Old, new players divided over enhanced oil recovery policy

Twesh Mishra New Delhi | Updated on January 08, 2018 Published on January 08, 2018

Extracting more Enhanced recovery is a set of techniques through which oil companies boost production from lesser producing fields

Eligibility criteria for incentives, lack of level-playing field irk companies



The proposed Enhanced Recovery policy for Oil and Gas has set the cat among the pigeons in the upstream hydrocarbon sector.

The smaller players, who were expecting a level-playing field from such a policy, are largely disappointed that they may be left out, several industry experts told BusinessLine.

Enhanced recovery is a set of techniques through which oil companies can boost production from otherwise lesser producing fields. The techniques comprise polymer injection and use of Alkaline Surfactant among others for improved recoveries.

“This policy caters to existing and large upstream companies like Oil and Natural Gas Corporation (ONGC) and Oil India Ltd that have ageing fields which will benefit vastly from this policy,” a top official at a private oil and gas exploration company told BusinessLine.

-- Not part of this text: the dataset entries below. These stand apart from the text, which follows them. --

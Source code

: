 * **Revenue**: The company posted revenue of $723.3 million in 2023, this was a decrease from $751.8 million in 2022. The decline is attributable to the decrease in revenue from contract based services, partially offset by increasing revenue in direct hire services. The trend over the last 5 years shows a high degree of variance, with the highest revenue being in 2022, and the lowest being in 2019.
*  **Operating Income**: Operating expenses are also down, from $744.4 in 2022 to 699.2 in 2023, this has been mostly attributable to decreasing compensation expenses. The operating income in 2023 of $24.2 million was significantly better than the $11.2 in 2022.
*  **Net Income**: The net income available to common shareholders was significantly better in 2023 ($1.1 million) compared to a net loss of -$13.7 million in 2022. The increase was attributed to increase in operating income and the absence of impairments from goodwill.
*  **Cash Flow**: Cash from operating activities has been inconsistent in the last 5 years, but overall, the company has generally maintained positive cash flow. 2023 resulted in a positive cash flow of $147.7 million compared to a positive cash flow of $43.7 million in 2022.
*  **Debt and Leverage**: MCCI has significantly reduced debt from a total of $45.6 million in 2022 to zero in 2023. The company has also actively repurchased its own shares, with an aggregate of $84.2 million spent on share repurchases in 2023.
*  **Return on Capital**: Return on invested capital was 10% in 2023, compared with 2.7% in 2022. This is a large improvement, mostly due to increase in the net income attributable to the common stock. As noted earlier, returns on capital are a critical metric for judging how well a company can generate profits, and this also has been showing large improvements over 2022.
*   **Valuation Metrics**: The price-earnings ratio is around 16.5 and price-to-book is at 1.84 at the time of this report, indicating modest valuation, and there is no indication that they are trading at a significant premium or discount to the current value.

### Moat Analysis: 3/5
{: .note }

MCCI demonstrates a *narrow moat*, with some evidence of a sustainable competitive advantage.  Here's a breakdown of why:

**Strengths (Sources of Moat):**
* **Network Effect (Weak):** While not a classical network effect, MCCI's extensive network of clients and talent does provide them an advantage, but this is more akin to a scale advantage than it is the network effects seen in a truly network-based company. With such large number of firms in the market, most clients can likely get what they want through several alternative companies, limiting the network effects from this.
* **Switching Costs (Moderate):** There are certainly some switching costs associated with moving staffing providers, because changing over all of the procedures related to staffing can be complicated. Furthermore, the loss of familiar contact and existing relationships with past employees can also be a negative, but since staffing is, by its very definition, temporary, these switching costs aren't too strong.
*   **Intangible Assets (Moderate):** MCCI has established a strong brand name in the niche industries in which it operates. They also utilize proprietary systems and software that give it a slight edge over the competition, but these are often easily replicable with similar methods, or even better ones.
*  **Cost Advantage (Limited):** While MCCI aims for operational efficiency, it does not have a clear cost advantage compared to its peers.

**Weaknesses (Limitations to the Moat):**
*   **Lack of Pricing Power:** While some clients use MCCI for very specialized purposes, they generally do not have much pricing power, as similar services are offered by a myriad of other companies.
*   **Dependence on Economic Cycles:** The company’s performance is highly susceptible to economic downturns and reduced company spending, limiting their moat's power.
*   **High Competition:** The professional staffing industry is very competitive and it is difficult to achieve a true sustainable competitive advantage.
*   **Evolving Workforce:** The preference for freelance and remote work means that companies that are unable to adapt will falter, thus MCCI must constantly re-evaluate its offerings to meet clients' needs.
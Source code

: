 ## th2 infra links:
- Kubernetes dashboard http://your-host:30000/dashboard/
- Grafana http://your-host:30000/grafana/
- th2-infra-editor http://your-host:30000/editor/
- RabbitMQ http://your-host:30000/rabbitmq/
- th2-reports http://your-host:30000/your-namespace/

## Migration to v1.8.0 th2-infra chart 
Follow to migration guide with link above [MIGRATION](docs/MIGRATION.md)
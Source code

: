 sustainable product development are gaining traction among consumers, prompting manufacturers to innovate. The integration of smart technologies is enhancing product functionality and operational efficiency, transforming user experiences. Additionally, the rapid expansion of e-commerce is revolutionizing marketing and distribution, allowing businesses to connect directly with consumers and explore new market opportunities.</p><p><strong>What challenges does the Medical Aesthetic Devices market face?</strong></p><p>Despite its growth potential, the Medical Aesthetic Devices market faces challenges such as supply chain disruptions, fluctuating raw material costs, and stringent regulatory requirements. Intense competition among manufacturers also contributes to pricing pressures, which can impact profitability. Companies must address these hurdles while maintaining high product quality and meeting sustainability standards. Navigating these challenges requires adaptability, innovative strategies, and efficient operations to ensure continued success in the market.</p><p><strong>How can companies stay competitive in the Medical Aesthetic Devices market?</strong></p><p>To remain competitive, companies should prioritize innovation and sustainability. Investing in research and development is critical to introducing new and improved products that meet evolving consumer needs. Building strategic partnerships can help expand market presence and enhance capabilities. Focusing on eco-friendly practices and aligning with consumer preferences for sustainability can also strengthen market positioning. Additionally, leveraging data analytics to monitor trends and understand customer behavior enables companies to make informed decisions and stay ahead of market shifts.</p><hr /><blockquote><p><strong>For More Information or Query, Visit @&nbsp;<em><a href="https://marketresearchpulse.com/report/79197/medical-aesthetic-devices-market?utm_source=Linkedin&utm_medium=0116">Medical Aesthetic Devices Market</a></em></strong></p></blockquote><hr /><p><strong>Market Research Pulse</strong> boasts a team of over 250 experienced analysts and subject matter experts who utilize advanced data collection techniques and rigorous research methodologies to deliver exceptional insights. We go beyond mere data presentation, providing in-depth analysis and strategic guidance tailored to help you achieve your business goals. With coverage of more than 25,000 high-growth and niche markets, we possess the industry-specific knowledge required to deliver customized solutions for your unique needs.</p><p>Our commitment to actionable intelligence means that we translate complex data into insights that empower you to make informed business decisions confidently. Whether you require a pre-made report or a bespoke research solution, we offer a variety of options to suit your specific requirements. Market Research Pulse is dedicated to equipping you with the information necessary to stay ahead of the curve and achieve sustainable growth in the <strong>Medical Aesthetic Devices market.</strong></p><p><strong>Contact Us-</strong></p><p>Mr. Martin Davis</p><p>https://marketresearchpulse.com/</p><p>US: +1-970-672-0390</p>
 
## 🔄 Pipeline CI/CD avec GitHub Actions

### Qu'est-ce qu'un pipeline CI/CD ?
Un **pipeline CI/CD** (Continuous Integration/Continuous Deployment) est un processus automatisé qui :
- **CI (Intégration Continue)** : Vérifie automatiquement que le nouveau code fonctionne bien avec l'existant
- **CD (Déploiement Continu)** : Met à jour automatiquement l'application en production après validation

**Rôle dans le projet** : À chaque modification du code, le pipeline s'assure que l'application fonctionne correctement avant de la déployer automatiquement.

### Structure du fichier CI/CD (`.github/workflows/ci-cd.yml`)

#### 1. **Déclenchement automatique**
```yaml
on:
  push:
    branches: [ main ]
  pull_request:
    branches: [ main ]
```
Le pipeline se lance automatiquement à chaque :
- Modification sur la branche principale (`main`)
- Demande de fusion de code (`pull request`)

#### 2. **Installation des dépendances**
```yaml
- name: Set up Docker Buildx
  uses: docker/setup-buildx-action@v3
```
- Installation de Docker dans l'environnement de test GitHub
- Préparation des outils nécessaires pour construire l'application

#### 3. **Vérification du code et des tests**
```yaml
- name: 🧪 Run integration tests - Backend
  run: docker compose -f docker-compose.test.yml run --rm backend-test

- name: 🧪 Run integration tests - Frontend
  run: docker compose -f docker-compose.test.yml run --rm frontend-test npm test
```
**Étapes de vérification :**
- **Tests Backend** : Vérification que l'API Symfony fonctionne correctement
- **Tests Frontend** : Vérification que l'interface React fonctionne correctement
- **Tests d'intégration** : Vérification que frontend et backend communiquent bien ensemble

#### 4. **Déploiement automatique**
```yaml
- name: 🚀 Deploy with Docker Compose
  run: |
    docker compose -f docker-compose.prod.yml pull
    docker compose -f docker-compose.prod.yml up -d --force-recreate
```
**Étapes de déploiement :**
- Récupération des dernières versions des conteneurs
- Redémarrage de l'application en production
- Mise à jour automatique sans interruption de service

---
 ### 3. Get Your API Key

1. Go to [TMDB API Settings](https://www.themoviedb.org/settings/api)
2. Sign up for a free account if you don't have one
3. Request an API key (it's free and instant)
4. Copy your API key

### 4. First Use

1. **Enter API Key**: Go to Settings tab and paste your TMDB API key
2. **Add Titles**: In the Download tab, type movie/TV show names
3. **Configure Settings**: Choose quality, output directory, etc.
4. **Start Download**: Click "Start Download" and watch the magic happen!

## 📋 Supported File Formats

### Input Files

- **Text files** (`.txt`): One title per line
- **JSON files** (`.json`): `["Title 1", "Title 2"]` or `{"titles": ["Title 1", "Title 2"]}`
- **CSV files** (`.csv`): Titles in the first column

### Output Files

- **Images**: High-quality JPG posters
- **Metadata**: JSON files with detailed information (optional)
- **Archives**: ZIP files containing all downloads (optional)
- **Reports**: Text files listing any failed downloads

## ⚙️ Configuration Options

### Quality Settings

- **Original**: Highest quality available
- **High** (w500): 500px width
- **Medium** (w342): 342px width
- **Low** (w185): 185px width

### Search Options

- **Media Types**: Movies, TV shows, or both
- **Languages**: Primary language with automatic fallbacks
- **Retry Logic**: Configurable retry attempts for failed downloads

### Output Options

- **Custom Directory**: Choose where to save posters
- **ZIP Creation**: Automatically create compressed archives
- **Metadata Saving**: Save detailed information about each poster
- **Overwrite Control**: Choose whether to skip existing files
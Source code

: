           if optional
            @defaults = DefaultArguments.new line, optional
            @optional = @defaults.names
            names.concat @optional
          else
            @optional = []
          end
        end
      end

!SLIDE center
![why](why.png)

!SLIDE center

Fields should have a minimum three years of commercial production to be considered eligible for incentives, according to the draft Policy Framework to Promote and Incentivise Enhanced Recovery Methods, floated by the Directorate-General of Hydrocarbons.

This provision has irked bidders who had won blocks in the Discovered Small Field auctions. Managing Director at South Asia Consultancy FZE, D Rajput, said, “The qualifying criteria should be reduced by one year instead of three years of commercial production for DSF operator as they have recently won the blocks and they are small block owners and need to be encouraged.”

This is the view echoed by players who had won blocks last year when the government had auctioned blocks that ONGC and Oil India had acquired but were not considered economical enough to exploit. “Even one year is too much. We should be allowed to gain the promised benefits in around six months from the date of production. That is more than enough time to figure out if the enhanced recovery methods will bear fruit,” said the head of Exploration and Production operations at another new entrant in the upstream business. But existing players are enthused by the proposed policy. Managing Director at Hindustan oil Exploration Company, P Elango said, “The proposed Enhanced Oil Recovery policy is aimed at extending the economic life of the field. This is going to benefit the industry.”

However, all is not well for the existing players too. Under the eligibility criteria, the proposed policy notes, “Fields which are currently producing oil or gas using ER (Enhanced Recovery) techniques and/or fields for which FDP (Field Development Plan) has been approved for ER projects before the notification date will not be considered eligible for incentives under this policy.”

An industry watcher said, “Currently Cairn India (now Vedanta) conducts Polymer EOR to boost production and will not be getting the proposed benefits of a tax rebate because of this condition.”

“However, the company will stand to benefit when it implements the planned Surfactant EOR technology in its future projects,” he added. Other demands of the industry include an import duty waiver on any items used for ER. Carrying forward tax benefits to the commercial phase along with the pilot phase is also on the wishlist.